Show all lines of the entries in which the word "HOME" is found.

____ RECORD EXTRACTS

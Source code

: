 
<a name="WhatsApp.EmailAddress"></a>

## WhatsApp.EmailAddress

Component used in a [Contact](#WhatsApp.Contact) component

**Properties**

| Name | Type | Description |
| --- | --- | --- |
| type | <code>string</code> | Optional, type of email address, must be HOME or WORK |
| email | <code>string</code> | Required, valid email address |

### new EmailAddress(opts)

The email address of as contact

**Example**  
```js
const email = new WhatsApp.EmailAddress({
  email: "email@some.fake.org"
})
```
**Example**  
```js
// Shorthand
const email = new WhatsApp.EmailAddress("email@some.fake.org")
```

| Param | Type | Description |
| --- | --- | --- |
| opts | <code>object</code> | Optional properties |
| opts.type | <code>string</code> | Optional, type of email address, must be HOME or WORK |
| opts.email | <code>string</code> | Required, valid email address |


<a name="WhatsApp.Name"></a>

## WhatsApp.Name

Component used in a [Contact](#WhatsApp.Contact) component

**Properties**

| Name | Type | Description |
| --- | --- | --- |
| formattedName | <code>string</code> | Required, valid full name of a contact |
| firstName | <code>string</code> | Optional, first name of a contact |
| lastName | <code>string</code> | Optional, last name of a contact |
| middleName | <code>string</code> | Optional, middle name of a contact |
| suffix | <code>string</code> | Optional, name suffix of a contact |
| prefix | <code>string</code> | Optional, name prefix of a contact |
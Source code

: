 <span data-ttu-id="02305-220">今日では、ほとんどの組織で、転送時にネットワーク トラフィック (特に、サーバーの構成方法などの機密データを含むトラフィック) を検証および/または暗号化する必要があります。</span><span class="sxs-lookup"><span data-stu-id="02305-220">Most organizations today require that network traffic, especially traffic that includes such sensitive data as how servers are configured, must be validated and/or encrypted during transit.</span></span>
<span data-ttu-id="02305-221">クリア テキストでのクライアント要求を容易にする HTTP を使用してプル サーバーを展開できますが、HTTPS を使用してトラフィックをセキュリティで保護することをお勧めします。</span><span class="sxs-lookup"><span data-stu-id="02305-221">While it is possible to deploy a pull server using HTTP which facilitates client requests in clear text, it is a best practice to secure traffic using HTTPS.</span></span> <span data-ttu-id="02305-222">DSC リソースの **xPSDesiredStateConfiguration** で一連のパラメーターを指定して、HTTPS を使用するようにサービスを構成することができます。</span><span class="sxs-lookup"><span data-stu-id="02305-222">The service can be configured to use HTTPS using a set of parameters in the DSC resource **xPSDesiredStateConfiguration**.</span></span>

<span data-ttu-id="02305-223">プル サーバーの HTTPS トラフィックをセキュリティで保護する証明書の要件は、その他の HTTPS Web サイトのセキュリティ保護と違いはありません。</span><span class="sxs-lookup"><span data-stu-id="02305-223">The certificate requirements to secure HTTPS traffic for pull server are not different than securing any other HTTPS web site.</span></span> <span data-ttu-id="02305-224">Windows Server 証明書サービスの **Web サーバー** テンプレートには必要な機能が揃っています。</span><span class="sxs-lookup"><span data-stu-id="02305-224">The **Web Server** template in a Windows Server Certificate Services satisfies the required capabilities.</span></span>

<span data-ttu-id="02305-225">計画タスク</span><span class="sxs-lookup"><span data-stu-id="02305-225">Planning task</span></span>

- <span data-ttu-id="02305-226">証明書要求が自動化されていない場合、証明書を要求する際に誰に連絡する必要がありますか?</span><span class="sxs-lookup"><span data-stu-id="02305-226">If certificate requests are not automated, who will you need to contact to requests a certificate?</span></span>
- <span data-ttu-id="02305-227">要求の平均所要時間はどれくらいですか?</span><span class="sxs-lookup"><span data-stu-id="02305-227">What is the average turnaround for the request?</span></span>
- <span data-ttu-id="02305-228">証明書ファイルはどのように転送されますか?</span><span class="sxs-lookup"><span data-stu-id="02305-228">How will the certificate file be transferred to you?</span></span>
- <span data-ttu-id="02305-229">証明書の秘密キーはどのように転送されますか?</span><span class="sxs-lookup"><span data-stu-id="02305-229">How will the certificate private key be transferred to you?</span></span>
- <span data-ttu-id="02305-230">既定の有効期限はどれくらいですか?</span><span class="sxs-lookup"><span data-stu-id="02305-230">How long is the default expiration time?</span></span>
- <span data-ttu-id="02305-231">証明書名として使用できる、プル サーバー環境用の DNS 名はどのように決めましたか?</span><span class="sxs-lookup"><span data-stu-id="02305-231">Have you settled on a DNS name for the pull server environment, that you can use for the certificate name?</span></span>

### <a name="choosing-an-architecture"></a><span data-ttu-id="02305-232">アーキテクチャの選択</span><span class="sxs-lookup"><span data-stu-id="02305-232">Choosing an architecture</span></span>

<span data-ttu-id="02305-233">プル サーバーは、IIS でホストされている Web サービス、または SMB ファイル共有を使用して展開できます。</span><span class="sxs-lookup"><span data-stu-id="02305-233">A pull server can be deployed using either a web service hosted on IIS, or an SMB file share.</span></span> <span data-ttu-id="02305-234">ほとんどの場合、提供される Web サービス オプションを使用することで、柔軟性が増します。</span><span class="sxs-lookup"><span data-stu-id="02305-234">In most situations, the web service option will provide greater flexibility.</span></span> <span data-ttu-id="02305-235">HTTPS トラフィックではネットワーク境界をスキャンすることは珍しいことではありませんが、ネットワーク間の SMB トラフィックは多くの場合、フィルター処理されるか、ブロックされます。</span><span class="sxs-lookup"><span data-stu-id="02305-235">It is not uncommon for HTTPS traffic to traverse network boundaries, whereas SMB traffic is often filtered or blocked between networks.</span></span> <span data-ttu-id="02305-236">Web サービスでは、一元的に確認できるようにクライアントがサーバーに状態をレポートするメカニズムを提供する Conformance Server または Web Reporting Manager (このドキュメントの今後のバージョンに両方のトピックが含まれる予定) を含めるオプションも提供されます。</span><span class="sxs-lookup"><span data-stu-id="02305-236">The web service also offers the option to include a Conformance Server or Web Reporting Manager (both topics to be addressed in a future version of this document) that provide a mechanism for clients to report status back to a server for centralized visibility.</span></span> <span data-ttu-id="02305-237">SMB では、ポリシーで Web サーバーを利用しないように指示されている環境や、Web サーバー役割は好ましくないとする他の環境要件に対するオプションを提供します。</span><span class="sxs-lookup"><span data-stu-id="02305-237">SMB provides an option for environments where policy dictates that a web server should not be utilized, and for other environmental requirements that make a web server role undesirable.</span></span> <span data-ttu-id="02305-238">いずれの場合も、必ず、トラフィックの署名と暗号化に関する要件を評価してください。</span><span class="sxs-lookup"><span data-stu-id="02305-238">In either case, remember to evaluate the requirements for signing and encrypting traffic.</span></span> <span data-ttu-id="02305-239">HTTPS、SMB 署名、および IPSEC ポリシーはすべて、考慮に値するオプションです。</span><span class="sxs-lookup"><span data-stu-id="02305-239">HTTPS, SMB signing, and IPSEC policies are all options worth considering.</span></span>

________

• [RESPONSE BELOW]
| type | <code>string</code> | Optional, type of email address, must be HOME or WORK |
| opts.type | <code>string</code> | Optional, type of email address, must be HOME or WORK |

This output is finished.